Fils. Ce terme n’est jamais appliqué qu’à ceux que la Sagesse a engendrés (or c’est la grâce) et qui sont sous son enseignement. Ils sont les justes. Ceux qui n’appartiennent pas à cette famille sont appelés: simples, sots, méchants, pervers, perfides, moqueurs.

Fou, Folie. La folie est l’état d’un cœur dont la sagesse est absente, d’un cœur conduit par sa propre volonté insoumise. Le fou a perdu la raison, il est livré à lui-même; il va où son cœur le mène, sans aucune crainte, sans aucune idée de Dieu, sans aucun contrôle.

Instruction. Les principes inculqués au fils par l’autorité affectueuse de ses parents, mais comprenant aussi, comme faisant partie de l’instruction, la répréhension ou la correction nécessaires pour inculquer ces principes. Comme «la Connaissance», l’Instruction fait partie de la Sagesse.

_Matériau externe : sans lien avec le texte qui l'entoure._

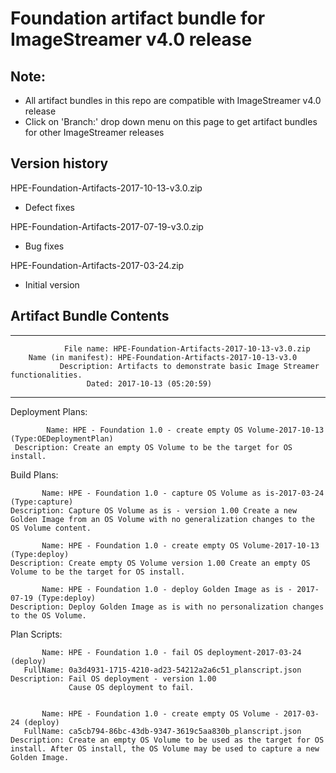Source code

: # Foundation artifact bundle for ImageStreamer v4.0 release

## Note: 
- All artifact bundles in this repo are compatible with ImageStreamer v4.0 release
- Click on 'Branch:' drop down menu on this page to get artifact bundles for other ImageStreamer releases

## Version history

HPE-Foundation-Artifacts-2017-10-13-v3.0.zip
 - Defect fixes
 
HPE-Foundation-Artifacts-2017-07-19-v3.0.zip
 - Bug fixes
 
HPE-Foundation-Artifacts-2017-03-24.zip
  - Initial version

## Artifact Bundle Contents

--------------------------------------------------------------------------------

	            File name: HPE-Foundation-Artifacts-2017-10-13-v3.0.zip
		Name (in manifest): HPE-Foundation-Artifacts-2017-10-13-v3.0
		       Description: Artifacts to demonstrate basic Image Streamer functionalities. 
		             Dated: 2017-10-13 (05:20:59)

--------------------------------------------------------------------------------

Deployment Plans:

	        Name: HPE - Foundation 1.0 - create empty OS Volume-2017-10-13 (Type:OEDeploymentPlan)
	 Description: Create an empty OS Volume to be the target for OS install. 


Build Plans:

	       Name: HPE - Foundation 1.0 - capture OS Volume as is-2017-03-24 (Type:capture)
	Description: Capture OS Volume as is - version 1.00 Create a new Golden Image from an OS Volume with no generalization changes to the OS Volume content.

	       Name: HPE - Foundation 1.0 - create empty OS Volume-2017-10-13 (Type:deploy)
	Description: Create empty OS Volume version 1.00 Create an empty OS Volume to be the target for OS install.

	       Name: HPE - Foundation 1.0 - deploy Golden Image as is - 2017-07-19 (Type:deploy)
	Description: Deploy Golden Image as is with no personalization changes to the OS Volume.


Plan Scripts:

	       Name: HPE - Foundation 1.0 - fail OS deployment-2017-03-24 (deploy)
	   FullName: 0a3d4931-1715-4210-ad23-54212a2a6c51_planscript.json
	Description: Fail OS deployment - version 1.00 
	             Cause OS deployment to fail.


	       Name: HPE - Foundation 1.0 - create empty OS Volume - 2017-03-24 (deploy)
	   FullName: ca5cb794-86bc-43db-9347-3619c5aa830b_planscript.json
	Description: Create an empty OS Volume to be used as the target for OS install. After OS install, the OS Volume may be used to capture a new Golden Image.

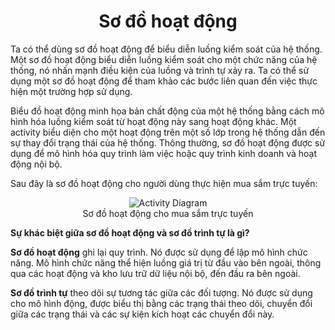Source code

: <h1 align="center">Sơ đồ hoạt động</h1>

Ta có thể dùng sơ đồ hoạt động để biểu diễn luồng kiểm soát của hệ thống. Một sơ đồ hoạt động biểu diễn luồng kiểm soát cho một chức năng của hệ thống, nó nhấn mạnh điều kiện của luồng và trình tự xảy ra. Ta có thể sử dụng một sơ đồ hoạt động để tham khảo các bước liên quan đến việc thực hiện một trường hợp sử dụng. 

Biểu đồ hoạt động minh họa bản chất động của một hệ thống bằng cách mô hình hóa luồng kiểm soát từ hoạt động này sang hoạt động khác. Một activity biểu diện cho một hoạt động trên một số lớp trong hệ thống dẫn đến sự thay đổi trạng thái của hệ thống. Thông thường, sơ đồ hoạt động được sử dụng để mô hình hóa quy trình làm việc hoặc quy trình kinh doanh và hoạt động nội bộ.

Sau đây là sơ đồ hoạt động cho người dùng thực hiện mua sắm trực tuyến:

<p align="center">
    <img src="/media-files/activity-diagrams.svg" alt="Activity Diagram">
    <br />
    Sơ đồ hoạt động cho mua sắm trực tuyến
</p>

**Sự khác biệt giữa sơ đồ hoạt động và sơ đồ trình tự là gì?**

**Sơ đồ hoạt động** ghi lại quy trình. Nó được sử dụng để lập mô hình chức năng. Mô hình chức năng thể hiện luồng giá trị từ đầu vào bên ngoài, thông qua các hoạt động và kho lưu trữ dữ liệu nội bộ, đến đầu ra bên ngoài.

**Sơ đồ trình tự** theo dõi sự tương tác giữa các đối tượng. Nó được sử dụng cho mô hình động, được biểu thị bằng các trạng thái theo dõi, chuyển đổi giữa các trạng thái và các sự kiện kích hoạt các chuyển đổi này.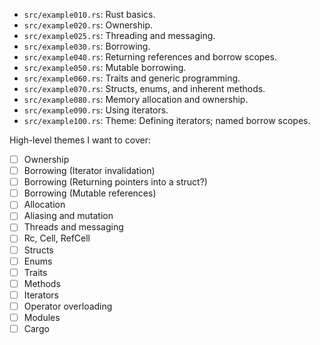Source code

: - `src/example010.rs`: Rust basics.
- `src/example020.rs`: Ownership.
- `src/example025.rs`: Threading and messaging.
- `src/example030.rs`: Borrowing.
- `src/example040.rs`: Returning references and borrow scopes.
- `src/example050.rs`: Mutable borrowing.
- `src/example060.rs`: Traits and generic programming.
- `src/example070.rs`: Structs, enums, and inherent methods.
- `src/example080.rs`: Memory allocation and ownership.
- `src/example090.rs`: Using iterators.
- `src/example100.rs`: Theme: Defining iterators; named borrow scopes.

High-level themes I want to cover:

- [ ] Ownership
- [ ] Borrowing (Iterator invalidation)
- [ ] Borrowing (Returning pointers into a struct?)
- [ ] Borrowing (Mutable references)
- [ ] Allocation
- [ ] Aliasing and mutation
- [ ] Threads and messaging
- [ ] Rc, Cell, RefCell
- [ ] Structs
- [ ] Enums
- [ ] Traits
- [ ] Methods
- [ ] Iterators
- [ ] Operator overloading
- [ ] Modules
- [ ] Cargo
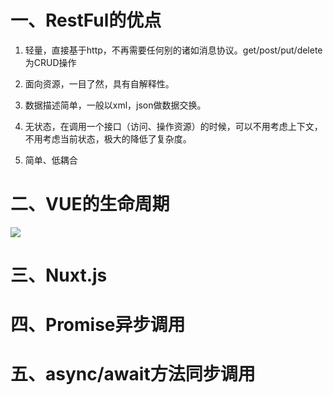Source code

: # 一、RestFul的优点

1. 轻量，直接基于http，不再需要任何别的诸如消息协议。get/post/put/delete为CRUD操作

2. 面向资源，一目了然，具有自解释性。

3. 数据描述简单，一般以xml，json做数据交换。

4. 无状态，在调用一个接口（访问、操作资源）的时候，可以不用考虑上下文，不用考虑当前状态，极大的降低了复杂度。

5. 简单、低耦合

# 二、VUE的生命周期

![](http://mycsdnblog.work/201919241738-U.png)

# 三、Nuxt.js

# 四、Promise异步调用

# 五、async/await方法同步调用

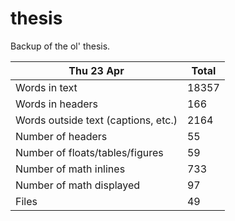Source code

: thesis
======
Backup of the ol' thesis.

Thu 23 Apr | Total
---|---
Words in text| 18357
Words in headers| 166
Words outside text (captions, etc.)| 2164
Number of headers| 55
Number of floats/tables/figures| 59
Number of math inlines| 733
Number of math displayed| 97
Files| 49

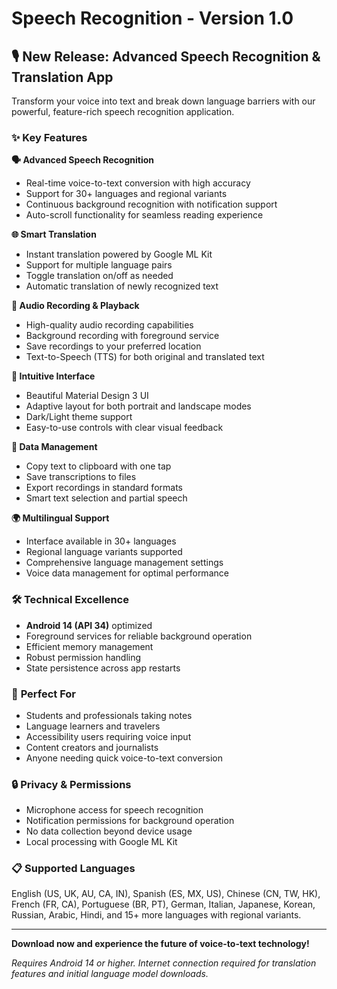 # Speech Recognition - Version 1.0

## 🎙️ **New Release: Advanced Speech Recognition & Translation App**

Transform your voice into text and break down language barriers with our powerful, feature-rich speech recognition application.

### ✨ **Key Features**

**🗣️ Advanced Speech Recognition**
- Real-time voice-to-text conversion with high accuracy
- Support for 30+ languages and regional variants
- Continuous background recognition with notification support
- Auto-scroll functionality for seamless reading experience

**🌐 Smart Translation**
- Instant translation powered by Google ML Kit
- Support for multiple language pairs
- Toggle translation on/off as needed
- Automatic translation of newly recognized text

**🎵 Audio Recording & Playback**
- High-quality audio recording capabilities
- Background recording with foreground service
- Save recordings to your preferred location
- Text-to-Speech (TTS) for both original and translated text

**📱 Intuitive Interface**
- Beautiful Material Design 3 UI
- Adaptive layout for both portrait and landscape modes
- Dark/Light theme support
- Easy-to-use controls with clear visual feedback

**💾 Data Management**
- Copy text to clipboard with one tap
- Save transcriptions to files
- Export recordings in standard formats
- Smart text selection and partial speech

**🌍 Multilingual Support**
- Interface available in 30+ languages
- Regional language variants supported
- Comprehensive language management settings
- Voice data management for optimal performance

### 🛠️ **Technical Excellence**

- **Android 14 (API 34)** optimized
- Foreground services for reliable background operation
- Efficient memory management
- Robust permission handling
- State persistence across app restarts

### 🎯 **Perfect For**
- Students and professionals taking notes
- Language learners and travelers
- Accessibility users requiring voice input
- Content creators and journalists
- Anyone needing quick voice-to-text conversion

### 🔒 **Privacy & Permissions**
- Microphone access for speech recognition
- Notification permissions for background operation
- No data collection beyond device usage
- Local processing with Google ML Kit

### 📋 **Supported Languages**
English (US, UK, AU, CA, IN), Spanish (ES, MX, US), Chinese (CN, TW, HK), French (FR, CA), Portuguese (BR, PT), German, Italian, Japanese, Korean, Russian, Arabic, Hindi, and 15+ more languages with regional variants.

---

**Download now and experience the future of voice-to-text technology!**

*Requires Android 14 or higher. Internet connection required for translation features and initial language model downloads.*
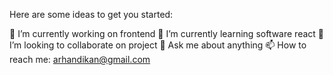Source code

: 


Here are some ideas to get you started:

🔭 I’m currently working on frontend
🌱 I’m currently learning software react
👯 I’m looking to collaborate on project
💬 Ask me about anything
📫 How to reach me: arhandikan@gmail.com
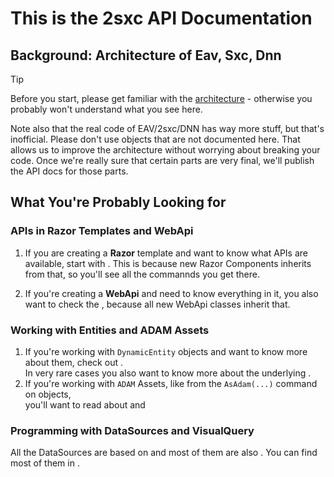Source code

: # This is the **2sxc API Documentation**

## Background: Architecture of Eav, Sxc, Dnn

> [!TIP]
> Before you start, please get familiar with the [architecture](xref:Specs.Architecture.Intro) - otherwise you probably won't understand what you see here.

Note also that the real code of EAV/2sxc/DNN has way more stuff, but that's inofficial. 
Please don't use objects that are not documented here. 
That allows us to improve the architecture without worrying about breaking your code. 
Once we're really sure that certain parts are very final, we'll publish the API docs for those parts. 

## What You're Probably Looking for

### APIs in Razor Templates and WebApi

1. If you are creating a **Razor** template and want to know what APIs are available, start with [](xref:ToSic.Sxc.Dnn.RazorComponent). 
	This is because new Razor Components inherits from that, so you'll see all the commannds you get there. 

1. If you're creating a **WebApi** and need to know everything in it, you also want to check the [](xref:ToSic.Sxc.Dnn.ApiController), because all new WebApi classes inherit that. 

### Working with Entities and ADAM Assets

1. If you're working with `DynamicEntity` objects and want to know more about them, check out [](xref:ToSic.Sxc.Data.IDynamicEntity).  
	In very rare cases you also want to know more about the underlying [](xref:ToSic.Eav.Data.IEntity).
1. If you're working with `ADAM` Assets, like from the `AsAdam(...)` command on [](xref:ToSic.Sxc.Data.IDynamicEntity) objects,  
	you'll want to read about [](xref:ToSic.Sxc.Adam.IFolder) and [](xref:ToSic.Sxc.Adam.IFile)

### Programming with DataSources and VisualQuery

All the DataSources are based on [](xref:ToSic.Eav.DataSources.IDataSource) and most of them are also [](xref:ToSic.Eav.DataSources.IDataTarget) . You can find most of them in [](xref:ToSic.Eav.DataSources) .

Intelligence. Promptitude à discerner entre le bien et le mal, chose que d’autres ne connaissent, ni ne comprennent (1 Rois 3:9). Capacité de s’approprier les pensées de Dieu et d’en faire son profit.

Justice, juste. La justice, dans l’Ancien Testament comme dans le Nouveau, a certainement toujours la foi pour point de départ (Gen. 15:6), mais le juste, dans l’Ancien Testament, est un homme dont l’état pratique signifie qu’il bannit le péché de sa conduite et de ses voies, ou qu’il l’empêche de s’y introduire.

Juste jugement. Juste appréciation de toutes choses selon le caractère d’un Dieu juste.

Méchant. Le méchant est toujours l’opposé du juste; c’est un homme qui n’a que le péché dans le cœur, qui le pratique et se laisse diriger par lui.

Moqueur. Le moqueur n’est pas seulement un homme qui tourne la parole de Dieu en dérision, mais un homme qui la tient pour non avenue, pour une chose à laquelle il ne vaut pas la peine de prêter attention, qui est sans valeur et négligeable (2 Pierre 3:3, 4; Jude 18).

Prudence. Vertu qui nous fait peser, avec autant de circonspection que possible, les voies qui se présentent à nous, en vue d’éviter la mauvaise voie.

Réflexion. Faculté de peser, de coordonner et de fixer nos pensées, en vertu de l’éducation paternelle qui nous est imposée. Elle est en contraste avec l’inattention propre à l’enfant.

Science. Le savoir acquis graduellement par l’étude.

Simple. Un homme privé de sens, c’est-à-dire incapable, par nature, de discernement. Cet état peut être rencontré même chez un fils, et, pour être abandonné, nécessite la discipline du père.

Sot (hébreu: Kesil). Un homme ignorant, étranger à la connaissance des pensées de Dieu, obstiné dans son ignorance, et haïssant l’obligation d’avoir affaire à Dieu. Un sot est incapable de rien apprendre. Un fils peut être qualifié de sot (traduit, dans ce cas, pour marquer la différence, par insensé dans notre version) quand il ne répond pas à l’instruction de ses parents.